I also switched the version numbering scheme to Calendar Versioning. I don’t generally trust version schemes that try to encode information about API stability or breaking changes into the version number, but a date-based version number at least tells you how old something is and gives you a general idea of whether it’s still being actively maintained.
There are also a few dev-only changes:
* Local dev environment management and packaging are handled by PDM and its package-build backend. Of the current crop of clean-sheet modern Python packaging tools, PDM is my personal favorite, so it’s what my personal projects are using.
* I added a Makefile which can execute a lot of common developer tasks, including setting up the local dev environment with proper dependencies, and running the full CI suite or subsets of its checks.

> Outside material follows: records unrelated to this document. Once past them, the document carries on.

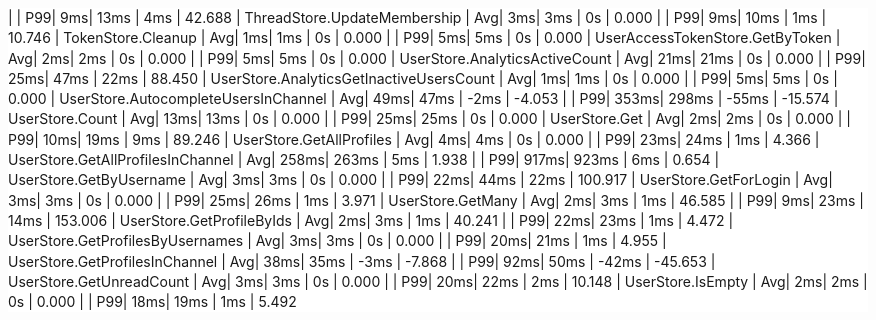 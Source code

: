 | |  P99| 9ms| 13ms | 4ms | 42.688
| ThreadStore.UpdateMembership |  Avg| 3ms| 3ms | 0s | 0.000
| |  P99| 9ms| 10ms | 1ms | 10.746
| TokenStore.Cleanup |  Avg| 1ms| 1ms | 0s | 0.000
| |  P99| 5ms| 5ms | 0s | 0.000
| UserAccessTokenStore.GetByToken |  Avg| 2ms| 2ms | 0s | 0.000
| |  P99| 5ms| 5ms | 0s | 0.000
| UserStore.AnalyticsActiveCount |  Avg| 21ms| 21ms | 0s | 0.000
| |  P99| 25ms| 47ms | 22ms | 88.450
| UserStore.AnalyticsGetInactiveUsersCount |  Avg| 1ms| 1ms | 0s | 0.000
| |  P99| 5ms| 5ms | 0s | 0.000
| UserStore.AutocompleteUsersInChannel |  Avg| 49ms| 47ms | -2ms | -4.053
| |  P99| 353ms| 298ms | -55ms | -15.574
| UserStore.Count |  Avg| 13ms| 13ms | 0s | 0.000
| |  P99| 25ms| 25ms | 0s | 0.000
| UserStore.Get |  Avg| 2ms| 2ms | 0s | 0.000
| |  P99| 10ms| 19ms | 9ms | 89.246
| UserStore.GetAllProfiles |  Avg| 4ms| 4ms | 0s | 0.000
| |  P99| 23ms| 24ms | 1ms | 4.366
| UserStore.GetAllProfilesInChannel |  Avg| 258ms| 263ms | 5ms | 1.938
| |  P99| 917ms| 923ms | 6ms | 0.654
| UserStore.GetByUsername |  Avg| 3ms| 3ms | 0s | 0.000
| |  P99| 22ms| 44ms | 22ms | 100.917
| UserStore.GetForLogin |  Avg| 3ms| 3ms | 0s | 0.000
| |  P99| 25ms| 26ms | 1ms | 3.971
| UserStore.GetMany |  Avg| 2ms| 3ms | 1ms | 46.585
| |  P99| 9ms| 23ms | 14ms | 153.006
| UserStore.GetProfileByIds |  Avg| 2ms| 3ms | 1ms | 40.241
| |  P99| 22ms| 23ms | 1ms | 4.472
| UserStore.GetProfilesByUsernames |  Avg| 3ms| 3ms | 0s | 0.000
| |  P99| 20ms| 21ms | 1ms | 4.955
| UserStore.GetProfilesInChannel |  Avg| 38ms| 35ms | -3ms | -7.868
| |  P99| 92ms| 50ms | -42ms | -45.653
| UserStore.GetUnreadCount |  Avg| 3ms| 3ms | 0s | 0.000
| |  P99| 20ms| 22ms | 2ms | 10.148
| UserStore.IsEmpty |  Avg| 2ms| 2ms | 0s | 0.000
| |  P99| 18ms| 19ms | 1ms | 5.492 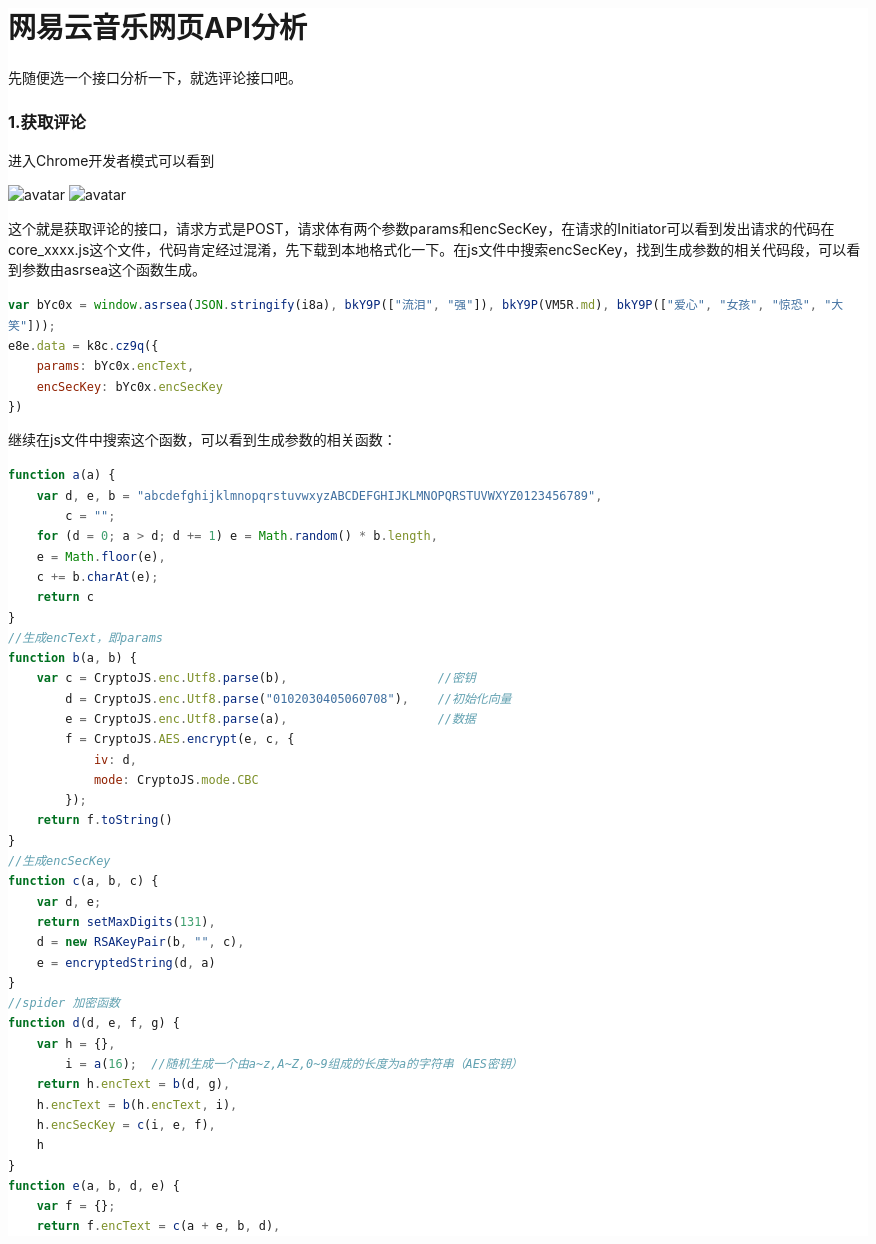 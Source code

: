 # 网易云音乐网页API分析


先随便选一个接口分析一下，就选评论接口吧。

### 1.获取评论 ###

进入Chrome开发者模式可以看到

![avatar](https://s2.ax1x.com/2019/06/02/VGR8Yj.png)
![avatar](https://s2.ax1x.com/2019/06/02/VGWc5Q.png)

这个就是获取评论的接口，请求方式是POST，请求体有两个参数params和encSecKey，在请求的Initiator可以看到发出请求的代码在core_xxxx.js这个文件，代码肯定经过混淆，先下载到本地格式化一下。在js文件中搜索encSecKey，找到生成参数的相关代码段，可以看到参数由asrsea这个函数生成。

```javascript
var bYc0x = window.asrsea(JSON.stringify(i8a), bkY9P(["流泪", "强"]), bkY9P(VM5R.md), bkY9P(["爱心", "女孩", "惊恐", "大笑"]));
e8e.data = k8c.cz9q({
    params: bYc0x.encText,
    encSecKey: bYc0x.encSecKey
})
```

继续在js文件中搜索这个函数，可以看到生成参数的相关函数：

```javascript
function a(a) {
    var d, e, b = "abcdefghijklmnopqrstuvwxyzABCDEFGHIJKLMNOPQRSTUVWXYZ0123456789",
        c = "";
    for (d = 0; a > d; d += 1) e = Math.random() * b.length,
    e = Math.floor(e),
    c += b.charAt(e);
    return c
}
//生成encText，即params
function b(a, b) {
    var c = CryptoJS.enc.Utf8.parse(b),                     //密钥
        d = CryptoJS.enc.Utf8.parse("0102030405060708"),    //初始化向量
        e = CryptoJS.enc.Utf8.parse(a),                     //数据
        f = CryptoJS.AES.encrypt(e, c, {
            iv: d,
            mode: CryptoJS.mode.CBC
        });
    return f.toString()
}
//生成encSecKey
function c(a, b, c) {
    var d, e;
    return setMaxDigits(131),
    d = new RSAKeyPair(b, "", c),
    e = encryptedString(d, a)
}
//spider 加密函数
function d(d, e, f, g) {
    var h = {},
        i = a(16);  //随机生成一个由a~z,A~Z,0~9组成的长度为a的字符串（AES密钥）
    return h.encText = b(d, g),
    h.encText = b(h.encText, i),
    h.encSecKey = c(i, e, f),
    h
}
function e(a, b, d, e) {
    var f = {};
    return f.encText = c(a + e, b, d),
```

* As mentioned above, the test suite moved from unittest to pytest, using AnyIO’s plugin for supporting async tests in pytest. There’s a lot of use of pytest parametrization to generate test cases, so the number of test cases grew a lot, but it’s still pretty fast—around half a second for each Python version being tested, on my laptop. The full CI suite, testing every supported Python version and running a bunch of linters and packaging checks, takes around 30 seconds on my laptop, and about a minute and a half on GitHub CI.
That’s it (for now)
In October of last year I released akismet 25.10.0 (and then 25.10.1 to fix a documentation error, because there’s always something wrong with a big release), which completed the rewrite process by finally removing the old Akismet client class. At this point I think akismet is feature-complete unless the Akismet web service itself changes, so although there were more frequent releases over a period of about a year and a half as I did the rewrite, it’s likely the cadence will settle down now to one a year (to handle supporting new Python versions as they come out) unless someone finds a bug.
Overall, I think the rewrite was an interesting process, because it was pretty drastic (I believe it touched literally every pre-existing line of code, and added a lot of new code), but also… not that drastic? If you were previously using akismet with your configuration in environment variables (as recommended), I think the only change you’d need to make is rewriting imports from akismet.Akismet to akismet.SyncClient. The mechanism for manually passing in configuration changed, but I believe that and the new client class names were the only actual breaking changes in the entire rewrite; everything else was adding features/functionality or reworking the internals in ways that didn’t affect public API.
I had hoped to write this up sooner, but I’ve struggled with this post for a while now, because I still have trouble with the fact that Michael’s gone, and every time I sat down to write I was reminded of that. It’s heartbreaking to know I’ll never run into him at a conference again. I’ll miss chatting with him. I’ll miss his energy. I’m thankful for all he gave to the Python community over many years, and I wish I could tell him that one more time. And though it’s a small thing, I hope I’ve managed to honor his work and to repay some of his kindness and his trust in me by being a good steward of his package. I have no idea whether Akismet the service will still be around in another 20 years, or whether I’ll still be around or writing code or maintaining this Python package in that case, but I’d like to think I’ve done my part to make sure it’s on sound footing to last that long, or longer.